WHAT THIS TASK INVOLVES:
Give back each line of the data exactly.

INFORMATION SUPPLIED:
%%

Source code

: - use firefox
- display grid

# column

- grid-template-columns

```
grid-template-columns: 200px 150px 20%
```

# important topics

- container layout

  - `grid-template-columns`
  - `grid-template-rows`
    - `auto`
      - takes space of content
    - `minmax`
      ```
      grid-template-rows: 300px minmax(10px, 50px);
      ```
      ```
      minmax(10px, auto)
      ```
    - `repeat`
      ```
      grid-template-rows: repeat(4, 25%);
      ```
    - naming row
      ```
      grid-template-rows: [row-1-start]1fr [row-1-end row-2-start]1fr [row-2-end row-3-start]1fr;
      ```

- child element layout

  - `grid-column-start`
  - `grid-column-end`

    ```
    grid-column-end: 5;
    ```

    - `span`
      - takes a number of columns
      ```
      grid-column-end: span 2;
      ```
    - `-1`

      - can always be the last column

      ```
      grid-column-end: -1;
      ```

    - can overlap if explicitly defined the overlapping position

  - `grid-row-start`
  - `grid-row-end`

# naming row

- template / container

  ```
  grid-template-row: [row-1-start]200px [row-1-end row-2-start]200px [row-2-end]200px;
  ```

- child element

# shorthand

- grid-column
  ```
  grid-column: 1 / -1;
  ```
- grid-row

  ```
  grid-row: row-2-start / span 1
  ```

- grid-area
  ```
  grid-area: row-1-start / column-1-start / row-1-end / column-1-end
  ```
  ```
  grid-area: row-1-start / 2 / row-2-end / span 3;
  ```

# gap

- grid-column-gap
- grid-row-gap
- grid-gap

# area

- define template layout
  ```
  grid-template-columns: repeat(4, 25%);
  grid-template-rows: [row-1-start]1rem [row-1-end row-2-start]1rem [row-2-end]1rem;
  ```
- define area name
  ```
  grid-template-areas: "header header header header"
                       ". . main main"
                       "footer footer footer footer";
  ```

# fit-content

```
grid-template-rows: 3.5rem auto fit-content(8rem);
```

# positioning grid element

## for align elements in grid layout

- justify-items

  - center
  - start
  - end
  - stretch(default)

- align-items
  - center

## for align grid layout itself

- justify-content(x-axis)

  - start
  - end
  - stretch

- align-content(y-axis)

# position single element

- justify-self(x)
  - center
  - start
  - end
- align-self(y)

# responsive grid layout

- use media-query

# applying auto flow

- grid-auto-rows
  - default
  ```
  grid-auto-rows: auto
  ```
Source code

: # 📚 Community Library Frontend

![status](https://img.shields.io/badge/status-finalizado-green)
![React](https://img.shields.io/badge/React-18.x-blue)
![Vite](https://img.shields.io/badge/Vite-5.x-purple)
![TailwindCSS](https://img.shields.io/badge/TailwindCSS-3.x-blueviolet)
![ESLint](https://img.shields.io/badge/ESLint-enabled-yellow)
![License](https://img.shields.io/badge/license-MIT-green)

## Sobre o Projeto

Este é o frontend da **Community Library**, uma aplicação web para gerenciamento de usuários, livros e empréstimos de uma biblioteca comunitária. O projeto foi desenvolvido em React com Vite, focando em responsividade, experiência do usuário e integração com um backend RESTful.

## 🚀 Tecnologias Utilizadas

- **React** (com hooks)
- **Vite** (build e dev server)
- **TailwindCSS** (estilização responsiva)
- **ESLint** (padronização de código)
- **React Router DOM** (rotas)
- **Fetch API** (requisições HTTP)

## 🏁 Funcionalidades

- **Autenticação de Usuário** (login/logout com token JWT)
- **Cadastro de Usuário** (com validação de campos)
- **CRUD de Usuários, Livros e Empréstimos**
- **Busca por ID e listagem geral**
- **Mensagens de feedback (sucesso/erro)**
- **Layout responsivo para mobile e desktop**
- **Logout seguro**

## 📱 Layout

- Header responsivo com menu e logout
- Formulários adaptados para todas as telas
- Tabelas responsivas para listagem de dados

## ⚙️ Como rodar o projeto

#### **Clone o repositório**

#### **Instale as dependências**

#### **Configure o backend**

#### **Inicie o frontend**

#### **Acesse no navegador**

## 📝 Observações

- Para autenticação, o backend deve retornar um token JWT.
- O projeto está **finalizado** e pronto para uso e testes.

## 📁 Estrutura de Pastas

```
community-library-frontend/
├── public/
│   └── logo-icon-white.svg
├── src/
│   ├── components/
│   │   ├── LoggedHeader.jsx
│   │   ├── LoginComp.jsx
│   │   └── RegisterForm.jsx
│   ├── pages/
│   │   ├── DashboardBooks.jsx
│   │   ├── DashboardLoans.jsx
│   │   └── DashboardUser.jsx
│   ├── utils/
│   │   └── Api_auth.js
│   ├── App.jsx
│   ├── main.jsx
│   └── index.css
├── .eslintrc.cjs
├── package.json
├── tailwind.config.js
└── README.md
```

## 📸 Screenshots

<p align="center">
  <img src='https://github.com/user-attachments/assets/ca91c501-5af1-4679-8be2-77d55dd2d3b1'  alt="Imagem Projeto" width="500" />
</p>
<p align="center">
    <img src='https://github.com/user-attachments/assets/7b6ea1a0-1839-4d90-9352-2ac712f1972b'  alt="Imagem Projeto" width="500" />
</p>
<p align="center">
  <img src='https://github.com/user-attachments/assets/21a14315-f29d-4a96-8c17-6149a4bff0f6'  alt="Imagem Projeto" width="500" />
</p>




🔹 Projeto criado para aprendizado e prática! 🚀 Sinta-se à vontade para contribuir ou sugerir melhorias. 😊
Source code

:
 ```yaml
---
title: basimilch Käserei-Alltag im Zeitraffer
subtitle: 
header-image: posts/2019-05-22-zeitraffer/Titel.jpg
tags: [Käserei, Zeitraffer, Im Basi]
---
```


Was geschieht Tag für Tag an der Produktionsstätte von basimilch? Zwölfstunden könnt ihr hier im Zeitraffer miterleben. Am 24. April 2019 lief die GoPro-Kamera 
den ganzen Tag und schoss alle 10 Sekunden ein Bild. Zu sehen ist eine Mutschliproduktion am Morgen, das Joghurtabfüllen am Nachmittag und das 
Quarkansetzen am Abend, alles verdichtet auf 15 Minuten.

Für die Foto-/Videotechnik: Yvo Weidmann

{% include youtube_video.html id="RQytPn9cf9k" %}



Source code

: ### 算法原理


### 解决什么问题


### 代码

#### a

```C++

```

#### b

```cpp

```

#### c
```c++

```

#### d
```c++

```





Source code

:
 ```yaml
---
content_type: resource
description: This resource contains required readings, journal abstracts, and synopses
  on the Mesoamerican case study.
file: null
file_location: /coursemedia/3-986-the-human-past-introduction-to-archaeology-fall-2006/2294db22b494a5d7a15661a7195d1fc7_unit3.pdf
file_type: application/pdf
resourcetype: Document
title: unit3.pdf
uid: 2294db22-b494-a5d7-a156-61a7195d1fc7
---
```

%%

ANSWER BOX:
Source code

: - use firefox
- display grid

# column

- grid-template-columns

```
grid-template-columns: 200px 150px 20%
```

# important topics

- container layout

  - `grid-template-columns`
  - `grid-template-rows`
    - `auto`
      - takes space of content
    - `minmax`
      ```
      grid-template-rows: 300px minmax(10px, 50px);
      ```
      ```
      minmax(10px, auto)
      ```
    - `repeat`
      ```
      grid-template-rows: repeat(4, 25%);
      ```
    - naming row
      ```
      grid-template-rows: [row-1-start]1fr [row-1-end row-2-start]1fr [row-2-end row-3-start]1fr;
      ```

- child element layout

  - `grid-column-start`
  - `grid-column-end`

    ```
    grid-column-end: 5;
    ```

    - `span`
      - takes a number of columns
      ```
      grid-column-end: span 2;
      ```
    - `-1`

      - can always be the last column

      ```
      grid-column-end: -1;
      ```

    - can overlap if explicitly defined the overlapping position

  - `grid-row-start`
  - `grid-row-end`

# naming row

- template / container

  ```
  grid-template-row: [row-1-start]200px [row-1-end row-2-start]200px [row-2-end]200px;
  ```

- child element

# shorthand

- grid-column
  ```
  grid-column: 1 / -1;
  ```
- grid-row

  ```
  grid-row: row-2-start / span 1
  ```

- grid-area
  ```
  grid-area: row-1-start / column-1-start / row-1-end / column-1-end
  ```
  ```
  grid-area: row-1-start / 2 / row-2-end / span 3;
  ```

# gap

- grid-column-gap
- grid-row-gap
- grid-gap

# area

- define template layout
  ```
  grid-template-columns: repeat(4, 25%);
  grid-template-rows: [row-1-start]1rem [row-1-end row-2-start]1rem [row-2-end]1rem;
  ```
- define area name
  ```
  grid-template-areas: "header header header header"
                       ". . main main"
                       "footer footer footer footer";
  ```

# fit-content

```
grid-template-rows: 3.5rem auto fit-content(8rem);
```

# positioning grid element

## for align elements in grid layout

- justify-items

  - center
  - start
  - end
  - stretch(default)

- align-items
  - center

## for align grid layout itself

- justify-content(x-axis)

  - start
  - end
  - stretch

- align-content(y-axis)

# position single element

- justify-self(x)
  - center
  - start
  - end
- align-self(y)

# responsive grid layout

- use media-query

# applying auto flow

- grid-auto-rows
  - default
  ```
  grid-auto-rows: auto
  ```
Source code

: # 📚 Community Library Frontend

![status](https://img.shields.io/badge/status-finalizado-green)
![React](https://img.shields.io/badge/React-18.x-blue)
![Vite](https://img.shields.io/badge/Vite-5.x-purple)
![TailwindCSS](https://img.shields.io/badge/TailwindCSS-3.x-blueviolet)
![ESLint](https://img.shields.io/badge/ESLint-enabled-yellow)
![License](https://img.shields.io/badge/license-MIT-green)

## Sobre o Projeto

Este é o frontend da **Community Library**, uma aplicação web para gerenciamento de usuários, livros e empréstimos de uma biblioteca comunitária. O projeto foi desenvolvido em React com Vite, focando em responsividade, experiência do usuário e integração com um backend RESTful.

## 🚀 Tecnologias Utilizadas

- **React** (com hooks)
- **Vite** (build e dev server)
- **TailwindCSS** (estilização responsiva)
- **ESLint** (padronização de código)
- **React Router DOM** (rotas)
- **Fetch API** (requisições HTTP)

## 🏁 Funcionalidades

- **Autenticação de Usuário** (login/logout com token JWT)
- **Cadastro de Usuário** (com validação de campos)
- **CRUD de Usuários, Livros e Empréstimos**
- **Busca por ID e listagem geral**
- **Mensagens de feedback (sucesso/erro)**
- **Layout responsivo para mobile e desktop**
- **Logout seguro**

## 📱 Layout

- Header responsivo com menu e logout
- Formulários adaptados para todas as telas
- Tabelas responsivas para listagem de dados

## ⚙️ Como rodar o projeto

#### **Clone o repositório**

#### **Instale as dependências**

#### **Configure o backend**

#### **Inicie o frontend**

#### **Acesse no navegador**

## 📝 Observações

- Para autenticação, o backend deve retornar um token JWT.
- O projeto está **finalizado** e pronto para uso e testes.

## 📁 Estrutura de Pastas

```
community-library-frontend/
├── public/
│   └── logo-icon-white.svg
├── src/
│   ├── components/
│   │   ├── LoggedHeader.jsx
│   │   ├── LoginComp.jsx
│   │   └── RegisterForm.jsx
│   ├── pages/
│   │   ├── DashboardBooks.jsx
│   │   ├── DashboardLoans.jsx
│   │   └── DashboardUser.jsx
│   ├── utils/
│   │   └── Api_auth.js
│   ├── App.jsx
│   ├── main.jsx
│   └── index.css
├── .eslintrc.cjs
├── package.json
├── tailwind.config.js
└── README.md
```

## 📸 Screenshots

<p align="center">
  <img src='https://github.com/user-attachments/assets/ca91c501-5af1-4679-8be2-77d55dd2d3b1'  alt="Imagem Projeto" width="500" />
</p>
<p align="center">
    <img src='https://github.com/user-attachments/assets/7b6ea1a0-1839-4d90-9352-2ac712f1972b'  alt="Imagem Projeto" width="500" />
</p>
<p align="center">
  <img src='https://github.com/user-attachments/assets/21a14315-f29d-4a96-8c17-6149a4bff0f6'  alt="Imagem Projeto" width="500" />
</p>




🔹 Projeto criado para aprendizado e prática! 🚀 Sinta-se à vontade para contribuir ou sugerir melhorias. 😊
Source code

:
 ```yaml
---
title: basimilch Käserei-Alltag im Zeitraffer
subtitle: 
header-image: posts/2019-05-22-zeitraffer/Titel.jpg
tags: [Käserei, Zeitraffer, Im Basi]
---
```


Was geschieht Tag für Tag an der Produktionsstätte von basimilch? Zwölfstunden könnt ihr hier im Zeitraffer miterleben. Am 24. April 2019 lief die GoPro-Kamera 
den ganzen Tag und schoss alle 10 Sekunden ein Bild. Zu sehen ist eine Mutschliproduktion am Morgen, das Joghurtabfüllen am Nachmittag und das 
Quarkansetzen am Abend, alles verdichtet auf 15 Minuten.

Für die Foto-/Videotechnik: Yvo Weidmann

{% include youtube_video.html id="RQytPn9cf9k" %}



Source code

: ### 算法原理


### 解决什么问题


### 代码

#### a

```C++

```

#### b

```cpp

```

#### c
```c++

```

#### d
```c++

```





Source code

:
 ```yaml
---
content_type: resource
description: This resource contains required readings, journal abstracts, and synopses
  on the Mesoamerican case study.
file: null
file_location: /coursemedia/3-986-the-human-past-introduction-to-archaeology-fall-2006/2294db22b494a5d7a15661a7195d1fc7_unit3.pdf
file_type: application/pdf
resourcetype: Document
title: unit3.pdf
uid: 2294db22-b494-a5d7-a156-61a7195d1fc7
---
```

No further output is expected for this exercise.